Data entries
----------

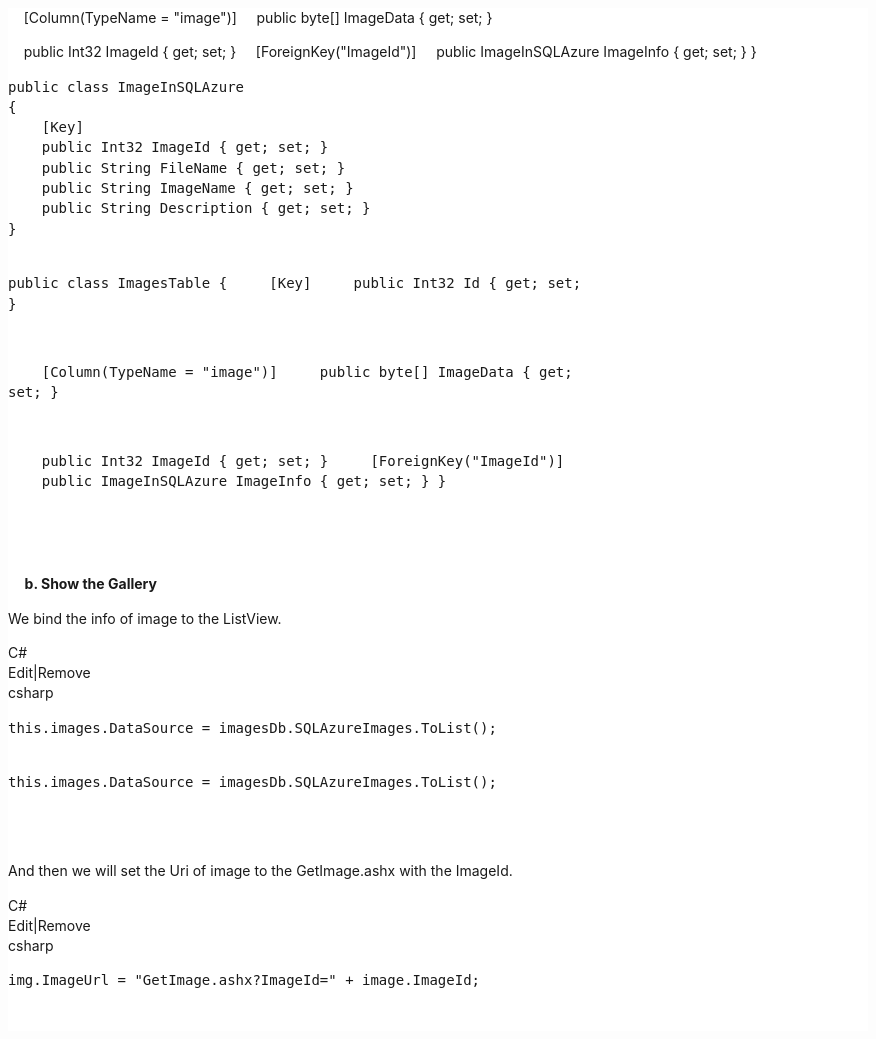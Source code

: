 &nbsp;&nbsp;&nbsp; [Column(TypeName = &quot;image&quot;)]
&nbsp;&nbsp;&nbsp; public byte[] ImageData { get; set; }


&nbsp;&nbsp;&nbsp; public Int32 ImageId { get; set; }
&nbsp;&nbsp;&nbsp; [ForeignKey(&quot;ImageId&quot;)]
&nbsp;&nbsp;&nbsp; public ImageInSQLAzure ImageInfo { get; set; }
}

</pre>
<pre id="codePreview" class="csharp">public class ImageInSQLAzure
{
&nbsp;&nbsp;&nbsp; [Key]
&nbsp;&nbsp;&nbsp; public Int32 ImageId { get; set; }
&nbsp;&nbsp;&nbsp; public String FileName { get; set; }
&nbsp;&nbsp;&nbsp; public String ImageName { get; set; }
&nbsp;&nbsp;&nbsp; public String Description { get; set; }
}


public class ImagesTable
{
&nbsp;&nbsp;&nbsp; [Key]
&nbsp;&nbsp;&nbsp; public Int32 Id { get; set; }


&nbsp;&nbsp;&nbsp; [Column(TypeName = &quot;image&quot;)]
&nbsp;&nbsp;&nbsp; public byte[] ImageData { get; set; }


&nbsp;&nbsp;&nbsp; public Int32 ImageId { get; set; }
&nbsp;&nbsp;&nbsp; [ForeignKey(&quot;ImageId&quot;)]
&nbsp;&nbsp;&nbsp; public ImageInSQLAzure ImageInfo { get; set; }
}

</pre>
</div>
</div>
<div class="endscriptcode">&nbsp;</div>
<p class="MsoNormal"><strong><span>&nbsp;&nbsp;&nbsp;&nbsp; </span>b. Show the Gallery
</strong></p>
<p class="MsoNormal">We bind the info of image to the ListView.</p>
<div class="scriptcode">
<div class="pluginEditHolder" pluginCommand="mceScriptCode">
<div class="title"><span>C#</span></div>
<div class="pluginLinkHolder"><span class="pluginEditHolderLink">Edit</span>|<span class="pluginRemoveHolderLink">Remove</span></div>
<span class="hidden">csharp</span>
<pre class="hidden">this.images.DataSource = imagesDb.SQLAzureImages.ToList();

</pre>
<pre id="codePreview" class="csharp">this.images.DataSource = imagesDb.SQLAzureImages.ToList();

</pre>
</div>
</div>
<div class="endscriptcode">&nbsp;</div>
<p class="MsoNormal">And then we will set the Uri of image to the GetImage.ashx with the ImageId.</p>
<div class="scriptcode">
<div class="pluginEditHolder" pluginCommand="mceScriptCode">
<div class="title"><span>C#</span></div>
<div class="pluginLinkHolder"><span class="pluginEditHolderLink">Edit</span>|<span class="pluginRemoveHolderLink">Remove</span></div>
<span class="hidden">csharp</span>
<pre class="hidden">img.ImageUrl = &quot;GetImage.ashx?ImageId=&quot; &#43; image.ImageId;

----------

* _Exercise aim_
Among the entries above, how many lines include the word "imagesDb"? Reply with the number only.

* _Completed exercise_
2